The Town Council of Paris declared itself in permanent executive session and came out for Robespierre. Up to the last moment Robespierre did not wish to lead the Town Council in a struggle against the Convention. The Convention had gathered forces from the provinces in Paris. Maximilien hesitated; the insurrection of the Town Council was suppressed; the "decent" bourgeois society, those who had become rich in the Revolution, who had devoured the juiciest morsels for the past four years, the purchasers of the national estates, the profiteers on army contracts, the speculators, etc.,—these were the victors!

Le Bas shot himself; Robespierre was wounded by a gendarme,[1] the younger Robespierre threw himself out of the window of the Town Council and was mortally injured.
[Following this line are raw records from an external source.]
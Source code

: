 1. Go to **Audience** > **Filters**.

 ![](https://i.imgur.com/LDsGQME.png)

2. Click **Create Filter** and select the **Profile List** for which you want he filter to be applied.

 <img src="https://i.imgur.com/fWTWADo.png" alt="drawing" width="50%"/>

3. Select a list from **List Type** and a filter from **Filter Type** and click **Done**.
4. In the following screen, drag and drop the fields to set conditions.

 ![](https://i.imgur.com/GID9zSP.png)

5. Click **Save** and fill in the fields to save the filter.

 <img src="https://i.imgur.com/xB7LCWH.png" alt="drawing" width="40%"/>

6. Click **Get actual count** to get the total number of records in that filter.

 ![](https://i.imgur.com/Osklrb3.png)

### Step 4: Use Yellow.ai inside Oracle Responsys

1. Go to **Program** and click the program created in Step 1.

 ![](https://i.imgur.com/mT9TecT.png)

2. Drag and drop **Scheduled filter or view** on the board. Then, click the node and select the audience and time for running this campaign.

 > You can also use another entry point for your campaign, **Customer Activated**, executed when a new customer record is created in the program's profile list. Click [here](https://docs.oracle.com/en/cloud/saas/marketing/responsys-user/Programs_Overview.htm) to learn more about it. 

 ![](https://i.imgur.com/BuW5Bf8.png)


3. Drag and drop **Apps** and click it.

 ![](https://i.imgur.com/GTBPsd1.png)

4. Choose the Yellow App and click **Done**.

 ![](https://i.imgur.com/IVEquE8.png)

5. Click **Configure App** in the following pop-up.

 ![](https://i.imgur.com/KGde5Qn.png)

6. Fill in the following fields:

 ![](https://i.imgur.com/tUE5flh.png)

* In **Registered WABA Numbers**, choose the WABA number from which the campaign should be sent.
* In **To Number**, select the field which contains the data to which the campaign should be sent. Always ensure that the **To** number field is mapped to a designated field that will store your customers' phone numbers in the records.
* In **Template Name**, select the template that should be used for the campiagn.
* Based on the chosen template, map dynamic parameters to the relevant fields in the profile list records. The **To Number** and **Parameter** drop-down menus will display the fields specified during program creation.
On the next day a cart trundled off to the guillotine!

They are wounded and bleeding, masses of flesh rather than men. The hangman has very little to do. This cart on its way to the guillotine is a symbol. The men of the Committee of Public Safety, the friends of Robespierre, died fighting; they accepted death as they had accepted the blows of fate—serious and fighting to the last breath.

All the homes of the wealthy in Paris revealed

  1. The name of the gendarme was Merdat, who was promoted for his deed; he died at the Beresina as one of Napoleon's colonels.—TRANSLATOR.